Heidegger rejects this approach. A finished “anthropology” is not at our disposal, he attests, because we have yet adequately to clarify the more fundamental issue of Being, more precisely, the meaning of Being. And while it is true that the analytic of (human) Dasein bears a certain superficial resemblance to an “anthropology,” taking it as such grossly misunderstands its position in Heidegger's argument as an introduction to and clarification of the question of Being. Thus, Heidegger denies the suitability of his analytic of Dasein as a basis for any other discipline or study—including a clarification, as pursued by Löwith, of the ethical “I-Thou problem”— prior to having clarified with precision the problems of ontology. His charge against Löwith is, in sum, that Löwith has too hastily proceeded from unclarified premises to construct a new anthropology (which then serves as premises for critiquing other positions). For his part, Heidegger insists that the only necessary determination to be uncovered via the hermeneutics of facticity is the problematics of ontology. For decades to come, Heidegger will decry the erroneous reading of Being and Time as having supplied an “anthropology.” It would seem that Löwith's, according to Heidegger, is the first such misreading. Heidegger is thus quite, quite far from thinking it proper to compose an “ethics,” let alone a “politics,” in anything like the traditional sense of these philosophic disciplines.

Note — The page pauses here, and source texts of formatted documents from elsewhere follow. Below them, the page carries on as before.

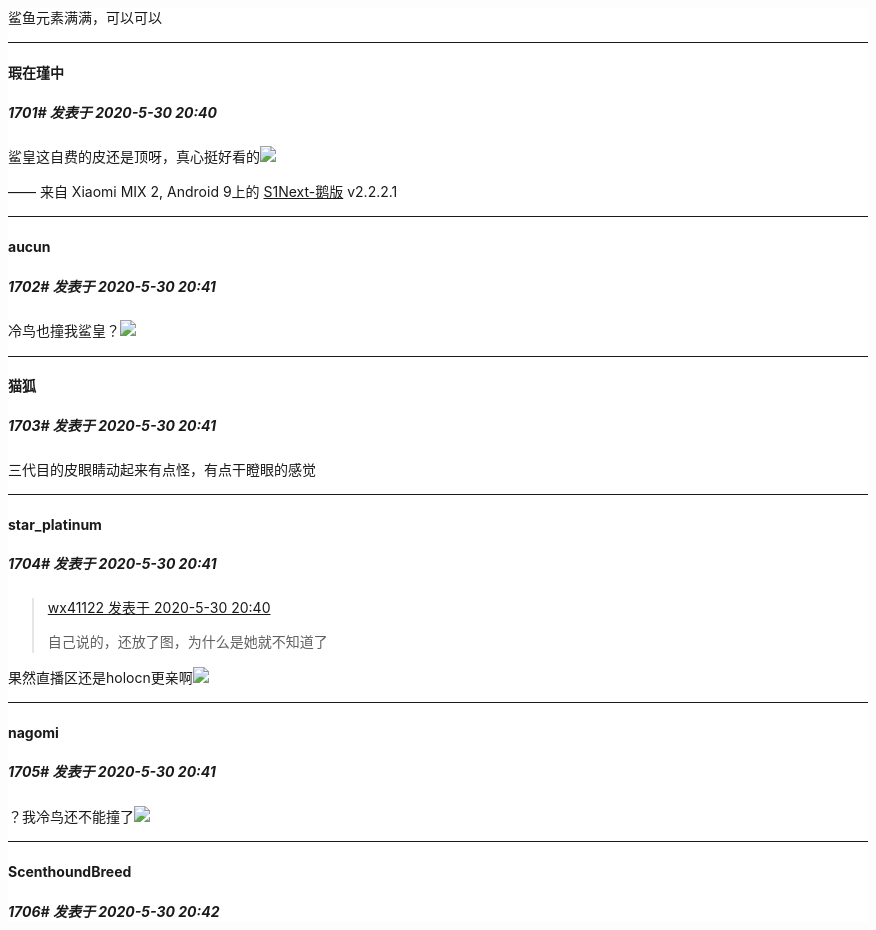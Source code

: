 鲨鱼元素满满，可以可以


*****

####  瑕在瑾中  
##### 1701#       发表于 2020-5-30 20:40


鲨皇这自费的皮还是顶呀，真心挺好看的<img src="https://static.saraba1st.com/image/smiley/face2017/072.png" referrerpolicy="no-referrer">

—— 来自 Xiaomi MIX 2, Android 9上的 [S1Next-鹅版](https://github.com/ykrank/S1-Next/releases) v2.2.2.1


*****

####  aucun  
##### 1702#       发表于 2020-5-30 20:41


冷鸟也撞我鲨皇？<img src="https://static.saraba1st.com/image/smiley/face2017/022.png" referrerpolicy="no-referrer">


*****

####  猫狐  
##### 1703#       发表于 2020-5-30 20:41


三代目的皮眼睛动起来有点怪，有点干瞪眼的感觉


*****

####  star_platinum  
##### 1704#       发表于 2020-5-30 20:41


<blockquote><a href="httphttps://bbs.saraba1st.com/2b/forum.php?mod=redirect&amp;goto=findpost&amp;pid=47617680&amp;ptid=1938285" target="_blank">wx41122 发表于 2020-5-30 20:40</a>

自己说的，还放了图，为什么是她就不知道了</blockquote>
果然直播区还是holocn更亲啊<img src="https://static.saraba1st.com/image/smiley/face2017/002.png" referrerpolicy="no-referrer">


*****

####  nagomi  
##### 1705#       发表于 2020-5-30 20:41


？我冷鸟还不能撞了<img src="https://static.saraba1st.com/image/smiley/face2017/066.png" referrerpolicy="no-referrer">


*****

####  ScenthoundBreed  
##### 1706#       发表于 2020-5-30 20:42
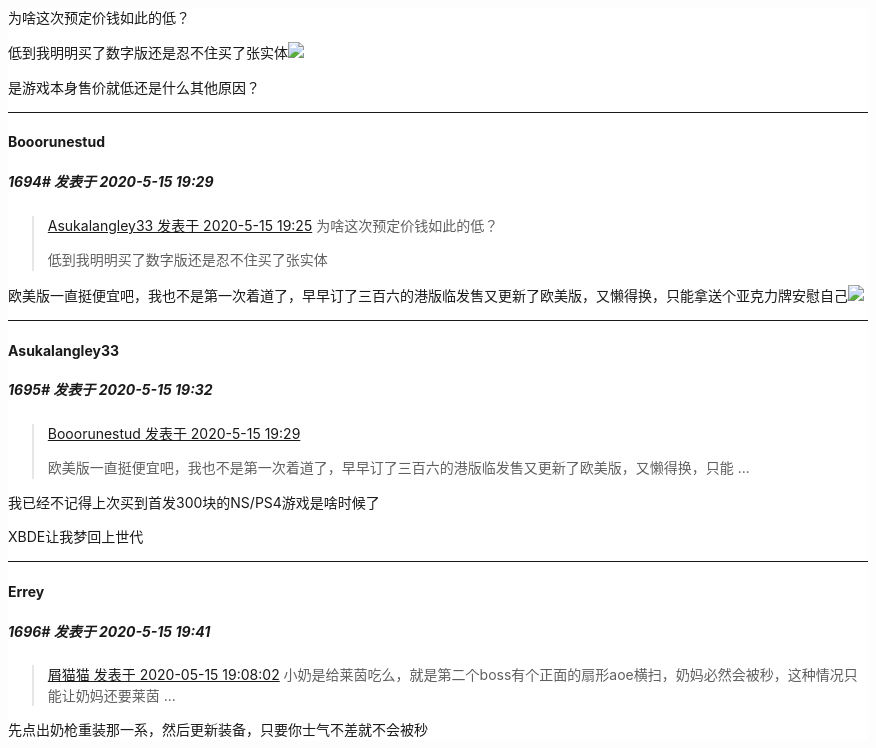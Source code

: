 


为啥这次预定价钱如此的低？

低到我明明买了数字版还是忍不住买了张实体<img src="https://static.saraba1st.com/image/smiley/face2017/068.png" referrerpolicy="no-referrer">


是游戏本身售价就低还是什么其他原因？







-----

####  Booorunestud  
##### 1694#       发表于 2020-5-15 19:29



<blockquote><a href="httphttps://bbs.saraba1st.com/2b/forum.php?mod=redirect&amp;goto=findpost&amp;pid=47432387&amp;ptid=1856998" target="_blank">Asukalangley33 发表于 2020-5-15 19:25</a>
为啥这次预定价钱如此的低？

低到我明明买了数字版还是忍不住买了张实体</blockquote>
欧美版一直挺便宜吧，我也不是第一次着道了，早早订了三百六的港版临发售又更新了欧美版，又懒得换，只能拿送个亚克力牌安慰自己<img src="https://static.saraba1st.com/image/smiley/face2017/001.png" referrerpolicy="no-referrer">







-----

####  Asukalangley33  
##### 1695#       发表于 2020-5-15 19:32



<blockquote><a href="httphttps://bbs.saraba1st.com/2b/forum.php?mod=redirect&amp;goto=findpost&amp;pid=47432438&amp;ptid=1856998" target="_blank">Booorunestud 发表于 2020-5-15 19:29</a>

欧美版一直挺便宜吧，我也不是第一次着道了，早早订了三百六的港版临发售又更新了欧美版，又懒得换，只能 ...</blockquote>
我已经不记得上次买到首发300块的NS/PS4游戏是啥时候了


XBDE让我梦回上世代







-----

####  Errey  
##### 1696#       发表于 2020-5-15 19:41



<blockquote><a href="httphttps://bbs.saraba1st.com/2b/forum.php?mod=redirect&amp;goto=findpost&amp;pid=47432184&amp;ptid=1856998" target="_blank">屑猫猫 发表于 2020-05-15 19:08:02</a>
小奶是给莱茵吃么，就是第二个boss有个正面的扇形aoe横扫，奶妈必然会被秒，这种情况只能让奶妈还要莱茵 ...</blockquote>先点出奶枪重装那一系，然后更新装备，只要你士气不差就不会被秒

Given the events that proved so important to their lives it is remarkable how absent politics is from the exchanges here. In 1933 Löwith wrote some letters to Heidegger which were not preserved, and Heidegger's only response (included in this volume) is that the matters raised in them are better discussed in person, but unfortunately he is much too busy to write more. Perhaps Löwith raised in those letters something like the concerns he voiced to Heidegger in their later meeting in Rome in 1936, while Löwith was in impoverished exile, namely, how anyone of intellect could join hands with the brutes and swinish thugs of the Nazis. Löwith's line of questioning (recorded in a diary entry from 1936, included as an appendix to this volume) reveals again, perhaps, the limits of his understanding of Heidegger's project. Heidegger claimed that none of his students understood him. Perhaps we have here an ugly indication of this truth.

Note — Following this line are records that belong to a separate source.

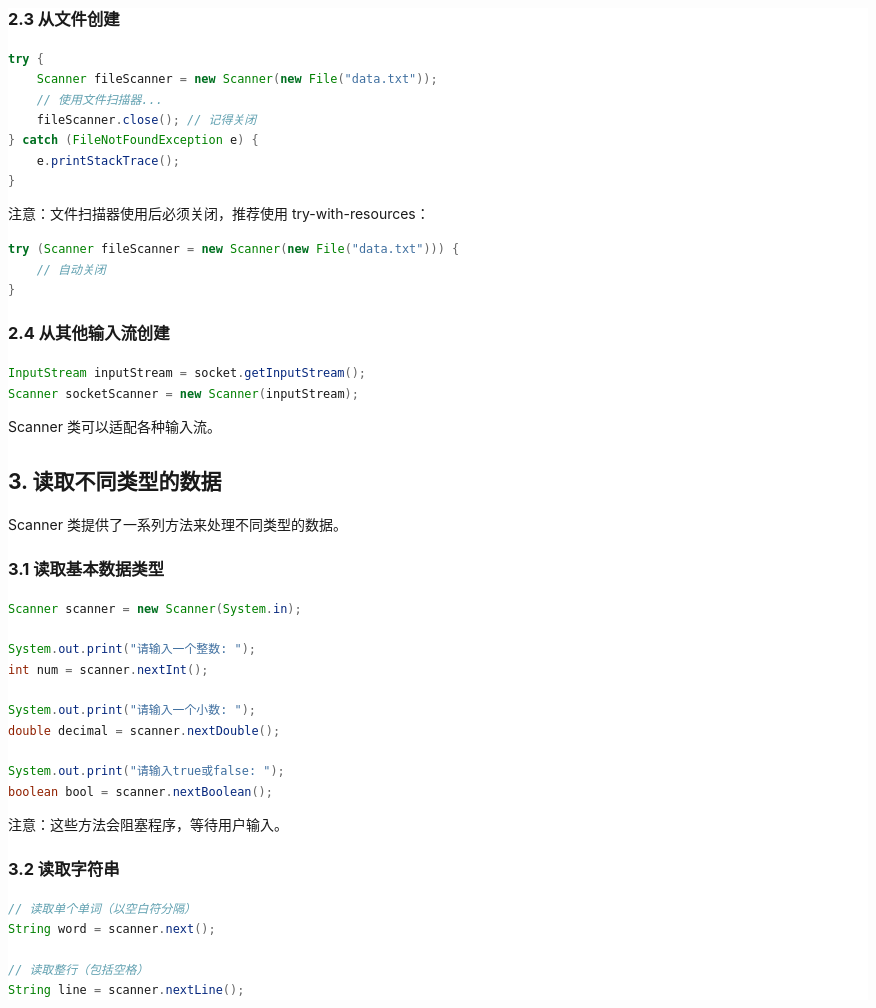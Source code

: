 ### 2.3 从文件创建

```java
try {
    Scanner fileScanner = new Scanner(new File("data.txt"));
    // 使用文件扫描器...
    fileScanner.close(); // 记得关闭
} catch (FileNotFoundException e) {
    e.printStackTrace();
}
```

注意：文件扫描器使用后必须关闭，推荐使用 try-with-resources：

```java
try (Scanner fileScanner = new Scanner(new File("data.txt"))) {
    // 自动关闭
}
```

### 2.4 从其他输入流创建

```java
InputStream inputStream = socket.getInputStream();
Scanner socketScanner = new Scanner(inputStream);
```

Scanner 类可以适配各种输入流。

## 3. 读取不同类型的数据

Scanner 类提供了一系列方法来处理不同类型的数据。

### 3.1 读取基本数据类型

```java
Scanner scanner = new Scanner(System.in);

System.out.print("请输入一个整数: ");
int num = scanner.nextInt();

System.out.print("请输入一个小数: ");
double decimal = scanner.nextDouble();

System.out.print("请输入true或false: ");
boolean bool = scanner.nextBoolean();
```

注意：这些方法会阻塞程序，等待用户输入。

### 3.2 读取字符串

```java
// 读取单个单词（以空白符分隔）
String word = scanner.next();

// 读取整行（包括空格）
String line = scanner.nextLine();
```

However one judges the differences between Heidegger and Löwith, and however one assesses Heidegger's political involvements, a consideration of this extraordinarily rich collection will be most profitable. One feels compelled to add in a review of the book that one wishes that the quality of its production were much better in terms of its paper, printing, and binding. This reviewer's copy disintegrated almost immediately upon reading.